There are 13 comments at the moment, we would love to hear your opinion too.

  1. IFA unity is a mirage Chris, always has been.

    I should know.

  2. I have been commenting on this situation on many a blog over the past few years. There is too many comments about people being holier than thou from some sector of the iFA community. In addition to this there are quite a number of IFA,s trying to score brownie points over other IFA,s. The FSA are quite aware of this and therefore play ay divide and rule. I know it probably a dream, I wondered what would happen to the FSA or its hybrids if all IFA,s said thats enough and stopped trading on the 1st January 2013. Unfortunately this is unlikely to happen as most IFa,s have an allegience to their clients and also need to earn a living.

  3. Funny thing that!!!

    I was under the impression that one of the roles of Aifa was to do just that; put forward a representative view from IFA’s.

    I know it hasn’t which is why I ceased to be a member a number of years ago.

  4. So, before you jump ship Chris (and you never have had the decency to explain why you’re going at the very time of greatest peril for the IFA sector), what more do you suggest we do “to prove to the Government that the [IFA] sector is a “core part” of the future of financial services”?

    ALL the data, ALL the anecdotal evidence and ALL media reports (including a recent TV programme on the BBC) confirm, not merely suggest, that the worst element of the retail financial services sector, and by a huge margin, is the banks. The FSA knows this full well but not only refuses to act but even to explain why it refuses to act, as seen with the current Barclays/Aviva debacle. This is corruption, pure and simple.

    So how, Chris, do you suggest we tackle the fact that, as IFA’s, we have to compete on a manifestly skewed and tilted playing field? That is the real problem that we’re up against and a load of rosy platitudes aren’t going to change that one iota.

  5. Robert Donaldson 5th August 2010 at 1:42 pm

    In my view he is missing the point. The bulk of the country will not be able to pay for the costs of advice as the rules and regulations are making it too prohibitive for advisors to deal with them.

    Someone has to pay my PI cover my FSA costs and my staff costs. Unless you go down the route of guided sales the mass market is hard to deal with.

    We are all running a business and that business has to be profitable.

  6. “It is my belief that the advisory profession could be a core part of the solution but it is for us to prove our case.”

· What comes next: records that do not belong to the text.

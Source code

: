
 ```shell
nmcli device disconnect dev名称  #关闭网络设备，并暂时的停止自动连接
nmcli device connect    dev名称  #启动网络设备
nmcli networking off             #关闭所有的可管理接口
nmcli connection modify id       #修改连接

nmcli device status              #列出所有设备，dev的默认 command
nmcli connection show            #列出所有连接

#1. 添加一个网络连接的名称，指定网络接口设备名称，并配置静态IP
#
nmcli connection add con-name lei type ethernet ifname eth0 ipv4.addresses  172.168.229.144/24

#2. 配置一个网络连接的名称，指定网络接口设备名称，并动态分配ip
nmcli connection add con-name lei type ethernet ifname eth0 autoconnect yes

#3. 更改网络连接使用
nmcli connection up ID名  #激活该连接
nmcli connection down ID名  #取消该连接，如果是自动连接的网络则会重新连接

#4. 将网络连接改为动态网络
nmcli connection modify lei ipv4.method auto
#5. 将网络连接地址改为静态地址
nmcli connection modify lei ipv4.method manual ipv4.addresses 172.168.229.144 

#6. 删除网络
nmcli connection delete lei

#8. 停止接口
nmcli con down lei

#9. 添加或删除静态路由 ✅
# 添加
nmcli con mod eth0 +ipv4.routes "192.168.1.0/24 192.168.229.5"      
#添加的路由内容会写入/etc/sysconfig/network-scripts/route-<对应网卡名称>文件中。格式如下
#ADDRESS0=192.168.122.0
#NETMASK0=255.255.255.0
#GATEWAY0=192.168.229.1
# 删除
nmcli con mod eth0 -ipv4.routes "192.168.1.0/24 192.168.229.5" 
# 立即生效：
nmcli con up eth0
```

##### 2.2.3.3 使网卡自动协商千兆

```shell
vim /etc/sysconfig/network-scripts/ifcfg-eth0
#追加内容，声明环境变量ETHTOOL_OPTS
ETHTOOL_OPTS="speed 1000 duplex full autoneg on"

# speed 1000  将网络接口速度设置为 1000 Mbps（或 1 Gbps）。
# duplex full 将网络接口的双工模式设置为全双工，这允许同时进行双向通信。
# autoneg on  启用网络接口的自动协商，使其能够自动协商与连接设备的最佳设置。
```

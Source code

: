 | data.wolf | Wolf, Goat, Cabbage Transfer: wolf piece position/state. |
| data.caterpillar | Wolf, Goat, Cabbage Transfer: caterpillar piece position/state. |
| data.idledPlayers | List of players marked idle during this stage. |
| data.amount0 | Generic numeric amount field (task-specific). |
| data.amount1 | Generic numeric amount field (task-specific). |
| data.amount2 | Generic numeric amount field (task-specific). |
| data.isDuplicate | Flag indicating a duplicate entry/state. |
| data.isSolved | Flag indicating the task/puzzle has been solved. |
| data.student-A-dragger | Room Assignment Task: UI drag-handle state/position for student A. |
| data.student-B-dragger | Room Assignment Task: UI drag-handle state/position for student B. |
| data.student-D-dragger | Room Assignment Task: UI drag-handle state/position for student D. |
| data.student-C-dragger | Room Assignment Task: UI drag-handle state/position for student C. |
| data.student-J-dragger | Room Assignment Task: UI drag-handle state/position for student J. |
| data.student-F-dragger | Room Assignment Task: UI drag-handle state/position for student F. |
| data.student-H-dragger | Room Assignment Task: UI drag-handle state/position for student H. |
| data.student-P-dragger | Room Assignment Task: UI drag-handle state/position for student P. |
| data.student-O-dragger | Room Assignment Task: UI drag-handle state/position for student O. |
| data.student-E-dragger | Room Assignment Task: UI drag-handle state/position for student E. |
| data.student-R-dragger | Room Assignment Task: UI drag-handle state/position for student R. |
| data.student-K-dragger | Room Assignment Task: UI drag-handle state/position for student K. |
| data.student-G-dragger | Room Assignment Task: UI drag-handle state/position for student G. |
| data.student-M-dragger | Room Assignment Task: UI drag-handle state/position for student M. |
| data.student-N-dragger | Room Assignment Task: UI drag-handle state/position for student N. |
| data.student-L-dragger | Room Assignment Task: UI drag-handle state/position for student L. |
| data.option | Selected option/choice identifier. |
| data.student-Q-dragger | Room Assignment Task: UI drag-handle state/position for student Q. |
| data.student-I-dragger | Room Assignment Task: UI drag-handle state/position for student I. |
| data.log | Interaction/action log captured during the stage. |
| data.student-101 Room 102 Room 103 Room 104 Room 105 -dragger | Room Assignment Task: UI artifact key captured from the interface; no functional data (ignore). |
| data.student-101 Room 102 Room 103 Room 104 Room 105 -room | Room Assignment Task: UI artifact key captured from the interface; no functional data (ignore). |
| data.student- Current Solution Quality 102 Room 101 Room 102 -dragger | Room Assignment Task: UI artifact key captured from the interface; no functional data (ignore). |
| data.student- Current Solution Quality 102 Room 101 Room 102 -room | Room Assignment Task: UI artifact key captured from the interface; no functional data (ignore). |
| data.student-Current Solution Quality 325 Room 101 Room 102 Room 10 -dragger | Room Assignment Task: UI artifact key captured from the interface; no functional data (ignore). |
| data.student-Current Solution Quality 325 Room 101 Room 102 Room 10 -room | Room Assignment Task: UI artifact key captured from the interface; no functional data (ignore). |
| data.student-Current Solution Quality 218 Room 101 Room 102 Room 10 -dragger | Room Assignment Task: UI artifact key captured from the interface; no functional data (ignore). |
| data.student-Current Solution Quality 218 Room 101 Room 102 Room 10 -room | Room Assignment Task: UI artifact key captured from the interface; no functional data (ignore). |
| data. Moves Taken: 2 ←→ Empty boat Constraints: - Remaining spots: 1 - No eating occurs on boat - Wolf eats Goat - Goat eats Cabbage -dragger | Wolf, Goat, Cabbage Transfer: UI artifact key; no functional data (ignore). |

    We already have Chris. The FSA refuse to acknowledge the fact. It is them you ought to be speaking to not IFAs

  7. How can you have “unity” amongst such a diverse group of firms and individuals? The problem is, as it has always been, the label.

    IFA means different things to different people which is why so many now use the alternative labels, Wealth Manager, Financial Planner etc.

    Each of us has a slightly different view as to what constitutes truly impartial independent advice. Don’t get me wrong I actually think that the diverse nature of the intermediary sector is very healthy but it will never be unified.

    Thus its diverse nature is both its strength and its greatest weakness

  8. paolo standerwick 5th August 2010 at 2:14 pm

    Chris you should have been fighting for IFAs with more passion and gusto, hence one of the reasons there seems to be no cohesion amongst us. AIFA should have fought for

    1 The long Stop
    2 SI 2326
    3 FOS appeal system
    4 RDR flaws
    5 Retrospective legistlation
    6 Exhorbitant F-Pack fees
    7 Accountability of the regulators/staff
    8 Competency of F-Pack staff

    etc etc etc…………………………….

    You have left IFAs high and dry and whilst in office on the pretence IFAs were being helped.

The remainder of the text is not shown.